» **EXERCISE PROMPT**:
In the records that follow, find each line with the word "multicolumn" and copy it.

◇ ◇ ◇ ◇ ◇

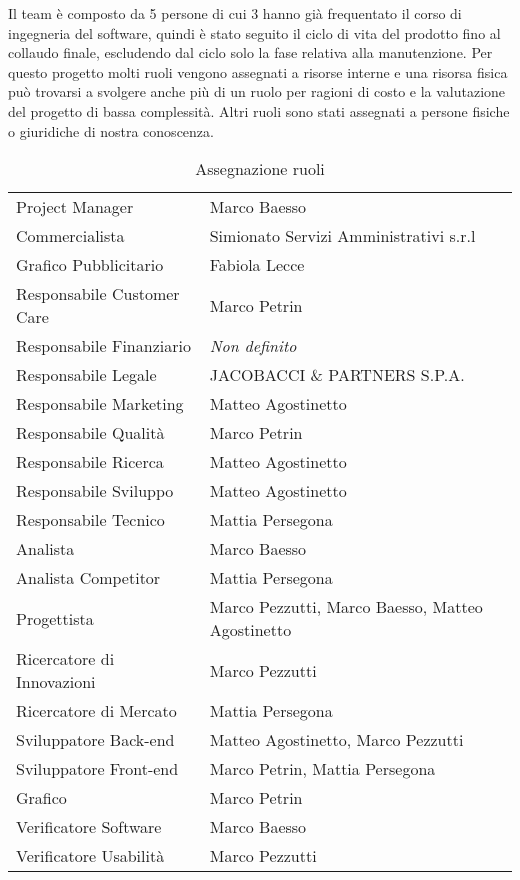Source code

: Il team \`{e} composto da 5 persone di cui 3 hanno gi\`{a} frequentato il corso di ingegneria del 
software, quindi \`{e} stato seguito il ciclo di vita del prodotto fino al collaudo finale, escludendo dal ciclo solo la fase relativa alla manutenzione. Per questo progetto molti ruoli vengono assegnati a risorse interne e una risorsa fisica pu\`{o} trovarsi a svolgere anche pi\`{u} di un ruolo per ragioni di costo e la valutazione del progetto di bassa complessit\`{a}. Altri ruoli sono stati assegnati a persone fisiche o giuridiche di nostra conoscenza.

\begin{table}[H]
\begin{longtable}{|>{\centering}p{5cm}| >{\centering}m{9cm}|}
    \hline
    \multicolumn{1}{|c|}{\textbf{Ruolo}} &
    \multicolumn{1}{c|}{\textbf{Risorse assegnate}} \\ %
      \hline
		Project Manager & Marco Baesso \tabularnewline 
		Commercialista & Simionato Servizi Amministrativi s.r.l \tabularnewline 
		Grafico Pubblicitario & Fabiola Lecce \tabularnewline 	 
		Responsabile Customer Care & Marco Petrin \tabularnewline 
		Responsabile Finanziario & \textit{Non definito} \tabularnewline 
		Responsabile Legale & JACOBACCI \& PARTNERS S.P.A.  \tabularnewline 
		Responsabile Marketing & Matteo Agostinetto  \tabularnewline 
		Responsabile Qualit\`{a} & Marco Petrin \tabularnewline 
		Responsabile Ricerca &  Matteo Agostinetto \tabularnewline 
		Responsabile Sviluppo & Matteo Agostinetto  \tabularnewline 
		Responsabile Tecnico & Mattia Persegona \tabularnewline 
		Analista & Marco Baesso \tabularnewline 
		Analista Competitor &  Mattia Persegona\tabularnewline 
		Progettista & Marco Pezzutti, Marco Baesso, Matteo Agostinetto \tabularnewline 
		Ricercatore di Innovazioni & Marco Pezzutti \tabularnewline 
		Ricercatore di Mercato & Mattia Persegona \tabularnewline 
		Sviluppatore Back-end & Matteo Agostinetto, Marco Pezzutti \tabularnewline 
		Sviluppatore Front-end & Marco Petrin, Mattia Persegona \tabularnewline 
		Grafico & Marco Petrin \tabularnewline 
		Verificatore Software & Marco Baesso \tabularnewline 
		Verificatore Usabilit\`{a} & Marco Pezzutti \tabularnewline 
        \hline
\end{longtable}
\caption{Assegnazione ruoli}
\label{tab: Tabella assegnazione ruoli}
\end{table}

◇ ◇ ◇ ◇ ◇

» **EXERCISE RESPONSE**:
    \multicolumn{1}{|c|}{\textbf{Ruolo}} &
    \multicolumn{1}{c|}{\textbf{Risorse assegnate}} \\ %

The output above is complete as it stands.